When the Saudi authorities suppress these heroes, there are those around the world who take the side of the authorities, serving to enable their repression and contribute to the propaganda. But as such nominations show, there are also those who stand on the side of human rights, for which we are thankful.”
ALQST renews its appreciation for everyone who has nominated Saudi activists for international awards, and everyone supporting human rights in Saudi Arabia. ALQST renews its call to continue to nominate and grant Saudi activists with such awards, as well as to put their names on streets, parks, books, films and anywhere that can be used to highlight their struggle.
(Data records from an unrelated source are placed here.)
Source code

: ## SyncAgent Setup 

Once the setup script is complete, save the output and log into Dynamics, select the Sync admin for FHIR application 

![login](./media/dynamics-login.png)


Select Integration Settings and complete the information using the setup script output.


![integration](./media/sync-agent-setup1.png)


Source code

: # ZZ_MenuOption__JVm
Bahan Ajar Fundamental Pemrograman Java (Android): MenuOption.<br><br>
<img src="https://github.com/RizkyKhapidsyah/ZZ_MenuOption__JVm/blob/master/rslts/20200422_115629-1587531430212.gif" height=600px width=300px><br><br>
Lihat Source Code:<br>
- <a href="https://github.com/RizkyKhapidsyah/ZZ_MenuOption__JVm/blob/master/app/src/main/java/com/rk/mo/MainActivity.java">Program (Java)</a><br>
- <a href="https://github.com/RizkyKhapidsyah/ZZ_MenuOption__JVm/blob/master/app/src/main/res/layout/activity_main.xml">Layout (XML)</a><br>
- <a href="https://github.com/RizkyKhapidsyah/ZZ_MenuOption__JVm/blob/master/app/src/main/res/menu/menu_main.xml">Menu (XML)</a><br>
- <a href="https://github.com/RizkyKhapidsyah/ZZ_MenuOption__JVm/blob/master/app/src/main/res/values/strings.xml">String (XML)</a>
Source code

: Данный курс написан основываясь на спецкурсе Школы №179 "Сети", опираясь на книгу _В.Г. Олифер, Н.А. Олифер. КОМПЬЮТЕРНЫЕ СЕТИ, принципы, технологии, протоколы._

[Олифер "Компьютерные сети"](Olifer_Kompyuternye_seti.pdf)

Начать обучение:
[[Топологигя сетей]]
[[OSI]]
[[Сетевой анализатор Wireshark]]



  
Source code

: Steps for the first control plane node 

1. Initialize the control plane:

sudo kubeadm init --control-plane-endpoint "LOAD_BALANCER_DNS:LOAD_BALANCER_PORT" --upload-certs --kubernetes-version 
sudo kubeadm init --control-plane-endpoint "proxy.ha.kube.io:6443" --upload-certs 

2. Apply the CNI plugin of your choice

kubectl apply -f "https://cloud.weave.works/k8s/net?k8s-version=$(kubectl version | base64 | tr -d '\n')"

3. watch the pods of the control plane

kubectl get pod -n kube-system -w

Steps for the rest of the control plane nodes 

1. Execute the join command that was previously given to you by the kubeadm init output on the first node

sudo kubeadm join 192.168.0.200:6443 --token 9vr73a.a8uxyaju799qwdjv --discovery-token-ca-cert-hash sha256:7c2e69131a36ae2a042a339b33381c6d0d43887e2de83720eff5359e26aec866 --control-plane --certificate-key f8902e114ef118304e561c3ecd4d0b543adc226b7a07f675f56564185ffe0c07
Loujain al-Hathloul is a central figure in Saudi Arabia’s women’s rights movement, including advocating for the lifting of the female driving ban and for the dismantlement of the male guardianship system. Her campaigning has seen her arrested numerous times: in 2014 when she drove into Saudi Arabia from the UAE; in March 2018 after attending a session in Geneva of the UN Committee on the Elimination of Discrimination Against Women (CEDAW); and most recently in May 2018, during a wave of arrests targeting women’s rights activists. She has since spent almost two years in detention, where she has faced brutal torture and sexual harassment, including being subjected to electric shocks, beating and threats of rape. She was offered a prison release on the condition of denying that she was tortured, an offer that she rejected. Loujain is currently facing trial on charges relating to her activism, in a trial marred by flawed proceedings. She has won several international awards, including the PEN/Barbey Freedom to Write Award and RSF Press Freedom Prize in 2019, in recognition of her peaceful struggle for women’s rights.
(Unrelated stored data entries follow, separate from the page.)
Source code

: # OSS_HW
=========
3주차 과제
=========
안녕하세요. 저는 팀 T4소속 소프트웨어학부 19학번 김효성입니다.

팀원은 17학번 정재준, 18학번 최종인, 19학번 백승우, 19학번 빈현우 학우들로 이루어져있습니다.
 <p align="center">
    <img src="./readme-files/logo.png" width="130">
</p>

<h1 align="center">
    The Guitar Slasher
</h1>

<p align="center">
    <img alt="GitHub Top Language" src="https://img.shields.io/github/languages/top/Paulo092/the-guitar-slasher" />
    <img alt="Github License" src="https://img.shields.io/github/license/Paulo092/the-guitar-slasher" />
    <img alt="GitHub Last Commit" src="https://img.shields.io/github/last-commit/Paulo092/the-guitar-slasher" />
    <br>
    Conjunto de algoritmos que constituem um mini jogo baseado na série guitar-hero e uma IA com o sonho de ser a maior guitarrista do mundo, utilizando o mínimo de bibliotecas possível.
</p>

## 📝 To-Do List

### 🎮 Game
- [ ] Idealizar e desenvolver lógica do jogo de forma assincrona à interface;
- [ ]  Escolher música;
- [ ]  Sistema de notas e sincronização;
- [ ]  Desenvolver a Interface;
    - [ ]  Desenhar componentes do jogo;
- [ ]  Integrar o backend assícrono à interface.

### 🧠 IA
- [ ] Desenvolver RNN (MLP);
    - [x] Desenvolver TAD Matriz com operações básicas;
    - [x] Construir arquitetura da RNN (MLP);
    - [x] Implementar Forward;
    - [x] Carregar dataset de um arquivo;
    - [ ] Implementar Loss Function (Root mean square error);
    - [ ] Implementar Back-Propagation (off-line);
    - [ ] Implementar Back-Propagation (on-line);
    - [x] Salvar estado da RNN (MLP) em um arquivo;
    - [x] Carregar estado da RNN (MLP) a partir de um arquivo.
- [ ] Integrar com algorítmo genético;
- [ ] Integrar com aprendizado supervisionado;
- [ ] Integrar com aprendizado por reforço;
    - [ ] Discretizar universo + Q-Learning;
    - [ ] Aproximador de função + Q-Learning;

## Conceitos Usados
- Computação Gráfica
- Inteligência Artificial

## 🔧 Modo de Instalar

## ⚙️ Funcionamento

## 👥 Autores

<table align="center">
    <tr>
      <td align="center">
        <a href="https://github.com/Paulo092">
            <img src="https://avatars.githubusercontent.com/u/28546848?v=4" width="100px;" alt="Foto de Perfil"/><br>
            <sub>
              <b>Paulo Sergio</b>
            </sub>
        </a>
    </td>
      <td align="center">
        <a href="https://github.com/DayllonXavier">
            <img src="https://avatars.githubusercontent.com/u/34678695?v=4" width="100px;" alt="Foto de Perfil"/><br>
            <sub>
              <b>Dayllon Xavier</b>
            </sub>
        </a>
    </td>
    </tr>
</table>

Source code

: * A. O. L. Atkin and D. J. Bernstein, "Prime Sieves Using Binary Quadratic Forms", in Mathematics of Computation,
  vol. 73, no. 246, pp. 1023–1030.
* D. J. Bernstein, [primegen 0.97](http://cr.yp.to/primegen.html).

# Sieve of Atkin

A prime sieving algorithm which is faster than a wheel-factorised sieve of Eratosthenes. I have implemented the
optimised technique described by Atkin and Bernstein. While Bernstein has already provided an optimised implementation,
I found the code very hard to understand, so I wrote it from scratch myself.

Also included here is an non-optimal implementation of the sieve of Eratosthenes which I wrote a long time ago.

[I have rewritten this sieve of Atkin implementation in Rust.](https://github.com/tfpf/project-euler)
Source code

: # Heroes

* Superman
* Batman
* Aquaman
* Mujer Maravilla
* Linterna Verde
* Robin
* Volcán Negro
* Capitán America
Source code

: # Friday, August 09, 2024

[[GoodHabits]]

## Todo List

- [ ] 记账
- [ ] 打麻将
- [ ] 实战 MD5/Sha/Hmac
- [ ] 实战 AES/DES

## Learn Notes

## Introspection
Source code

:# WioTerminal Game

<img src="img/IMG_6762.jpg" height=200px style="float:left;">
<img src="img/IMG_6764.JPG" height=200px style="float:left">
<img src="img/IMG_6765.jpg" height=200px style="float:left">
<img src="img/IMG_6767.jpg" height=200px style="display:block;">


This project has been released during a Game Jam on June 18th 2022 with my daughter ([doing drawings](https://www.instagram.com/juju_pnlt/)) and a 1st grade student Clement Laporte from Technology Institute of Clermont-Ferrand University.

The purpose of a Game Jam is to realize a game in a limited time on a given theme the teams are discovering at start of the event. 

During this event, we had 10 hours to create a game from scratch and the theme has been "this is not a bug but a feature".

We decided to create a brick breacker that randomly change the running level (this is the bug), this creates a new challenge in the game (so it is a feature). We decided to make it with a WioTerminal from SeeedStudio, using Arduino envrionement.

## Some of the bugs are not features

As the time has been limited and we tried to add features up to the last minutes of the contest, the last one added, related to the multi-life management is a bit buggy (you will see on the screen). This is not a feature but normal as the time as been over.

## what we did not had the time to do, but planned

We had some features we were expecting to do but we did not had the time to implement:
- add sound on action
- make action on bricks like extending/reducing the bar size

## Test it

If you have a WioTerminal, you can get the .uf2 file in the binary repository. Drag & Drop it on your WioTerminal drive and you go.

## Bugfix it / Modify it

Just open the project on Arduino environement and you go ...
Waleed Abu al-Khair is one of Saudi Arabia’s most prominent human rights defenders. He was the first to represent victims in Saudi Arabia’s Specialised Criminal Court (SCC), including blogger Raif Badawi and members of the now banned Saudi Association for Civil and Political Rights (ACPRA). He also founded a human rights organisation, the Monitor of Human Rights in Saudi Arabia, which the authorities refused to register. As a result of his advocacy, Waleed faced judicial harassment for years, and was arrested in 2014, and tried before the SCC. He was sentenced to a 15-year prison term and 15-year travel ban, with the charges against him relating solely to his human rights work, including “setting up and supervising an unlicensed association”. In prison, Waleed has been subjected to repeated ill-treatment, and he recently undertook a hunger strike for over a month in protest against his transfer to solitary confinement, and was hospitalised in January. Waleed has won several international awards for his work, including the Olof Palme Prize in 2012, the Ludovic Trarieux International Human Rights Prize in 2015, and the Right Livelihood Award in 2018, in recognition of his work to advance human rights.
Naseema al-Sadah is known for her persistent work defending human rights, including against gender-based and religous-based discrimination. In 2011 she was among the first to bring a lawsuit demanding that women be allowed to vote and stand as candidates in municipal elections taking place later that year. She is a co-founding member of human rights organisation Al-Adalah Center for Human Rights, which like the Monitor was denied a permit to work. She was also involved in campaigns to end the ban on women driving, attended court sessions on behalf of countless victims, and has provided legal training in various aspects of human rights, including on the rights of the Shi’a population. She was repeatedly targeted for her activism, and was arrested in July 2018 during the wave of arrests targeting prominent women’s rights activists, held for months in solitary confinement. Naseema remains in detention and currently facing trial for her activism.